● Work item: Report each line of the entries that contains the word "error", copied in full.

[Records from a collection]
──────
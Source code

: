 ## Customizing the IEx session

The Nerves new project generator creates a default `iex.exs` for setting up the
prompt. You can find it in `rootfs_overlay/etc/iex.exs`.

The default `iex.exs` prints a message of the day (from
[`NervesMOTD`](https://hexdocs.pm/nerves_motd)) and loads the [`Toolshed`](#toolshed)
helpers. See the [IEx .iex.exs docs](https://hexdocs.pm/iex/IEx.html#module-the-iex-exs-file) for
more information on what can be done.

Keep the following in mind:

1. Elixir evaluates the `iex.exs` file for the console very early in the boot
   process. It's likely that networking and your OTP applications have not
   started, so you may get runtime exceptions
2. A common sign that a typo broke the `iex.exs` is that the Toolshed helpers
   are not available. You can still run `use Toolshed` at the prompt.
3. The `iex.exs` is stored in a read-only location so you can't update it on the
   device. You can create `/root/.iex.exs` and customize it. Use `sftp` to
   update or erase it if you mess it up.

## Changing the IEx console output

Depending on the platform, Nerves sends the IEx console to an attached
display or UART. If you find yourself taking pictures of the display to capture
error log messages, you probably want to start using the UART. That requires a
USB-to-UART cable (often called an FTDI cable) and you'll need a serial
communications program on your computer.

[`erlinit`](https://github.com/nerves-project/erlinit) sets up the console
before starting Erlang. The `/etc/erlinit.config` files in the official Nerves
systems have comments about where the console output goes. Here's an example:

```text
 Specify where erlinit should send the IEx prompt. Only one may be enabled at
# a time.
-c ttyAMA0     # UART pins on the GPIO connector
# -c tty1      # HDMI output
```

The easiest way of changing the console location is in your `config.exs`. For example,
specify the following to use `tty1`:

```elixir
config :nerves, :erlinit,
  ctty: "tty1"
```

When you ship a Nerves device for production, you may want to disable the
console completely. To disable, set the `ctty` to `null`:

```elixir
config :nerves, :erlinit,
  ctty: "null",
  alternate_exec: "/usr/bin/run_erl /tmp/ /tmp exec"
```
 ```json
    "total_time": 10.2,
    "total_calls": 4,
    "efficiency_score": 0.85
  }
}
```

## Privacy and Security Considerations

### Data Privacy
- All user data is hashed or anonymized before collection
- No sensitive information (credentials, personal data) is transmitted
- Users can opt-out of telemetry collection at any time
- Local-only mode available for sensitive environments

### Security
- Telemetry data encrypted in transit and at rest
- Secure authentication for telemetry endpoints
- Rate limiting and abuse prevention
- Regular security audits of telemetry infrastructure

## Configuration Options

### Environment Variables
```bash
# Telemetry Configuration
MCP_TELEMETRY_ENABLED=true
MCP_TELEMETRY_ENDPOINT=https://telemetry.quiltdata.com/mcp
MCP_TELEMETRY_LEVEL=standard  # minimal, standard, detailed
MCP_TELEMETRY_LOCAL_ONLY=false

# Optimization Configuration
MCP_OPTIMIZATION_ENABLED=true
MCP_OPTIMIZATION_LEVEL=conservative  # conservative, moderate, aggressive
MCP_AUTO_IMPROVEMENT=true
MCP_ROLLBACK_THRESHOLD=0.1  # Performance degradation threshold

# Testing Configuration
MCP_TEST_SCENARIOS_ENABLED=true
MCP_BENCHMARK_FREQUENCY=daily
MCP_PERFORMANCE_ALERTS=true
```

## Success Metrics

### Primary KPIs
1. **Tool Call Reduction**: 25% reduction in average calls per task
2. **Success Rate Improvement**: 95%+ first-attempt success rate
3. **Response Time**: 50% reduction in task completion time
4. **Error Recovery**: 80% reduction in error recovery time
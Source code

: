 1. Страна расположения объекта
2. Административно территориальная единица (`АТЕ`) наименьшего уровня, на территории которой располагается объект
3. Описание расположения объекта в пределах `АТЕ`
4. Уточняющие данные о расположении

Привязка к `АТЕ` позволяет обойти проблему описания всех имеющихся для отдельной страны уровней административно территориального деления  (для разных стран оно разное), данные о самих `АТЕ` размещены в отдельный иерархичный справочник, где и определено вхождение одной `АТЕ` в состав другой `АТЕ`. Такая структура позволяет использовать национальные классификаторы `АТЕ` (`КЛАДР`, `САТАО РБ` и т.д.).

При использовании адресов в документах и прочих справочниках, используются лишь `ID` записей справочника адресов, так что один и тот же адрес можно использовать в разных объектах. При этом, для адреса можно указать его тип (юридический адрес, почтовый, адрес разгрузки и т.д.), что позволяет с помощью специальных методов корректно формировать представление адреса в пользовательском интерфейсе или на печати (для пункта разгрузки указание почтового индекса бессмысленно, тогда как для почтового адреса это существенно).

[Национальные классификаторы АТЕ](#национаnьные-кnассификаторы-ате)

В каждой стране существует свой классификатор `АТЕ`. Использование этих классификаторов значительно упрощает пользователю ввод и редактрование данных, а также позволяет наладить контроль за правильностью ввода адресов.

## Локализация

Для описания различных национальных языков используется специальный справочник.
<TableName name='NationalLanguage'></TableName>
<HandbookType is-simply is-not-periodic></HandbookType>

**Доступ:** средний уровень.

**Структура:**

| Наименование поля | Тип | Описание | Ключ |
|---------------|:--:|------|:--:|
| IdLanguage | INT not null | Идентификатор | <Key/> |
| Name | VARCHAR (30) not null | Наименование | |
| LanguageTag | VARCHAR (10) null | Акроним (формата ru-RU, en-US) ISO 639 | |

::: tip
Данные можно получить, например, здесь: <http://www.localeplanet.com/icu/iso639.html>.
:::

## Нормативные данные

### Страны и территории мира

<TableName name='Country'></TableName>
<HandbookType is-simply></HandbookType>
──────
● Result of the task:
error log messages, you probably want to start using the UART. That requires a
4. **Error Recovery**: 80% reduction in error recovery time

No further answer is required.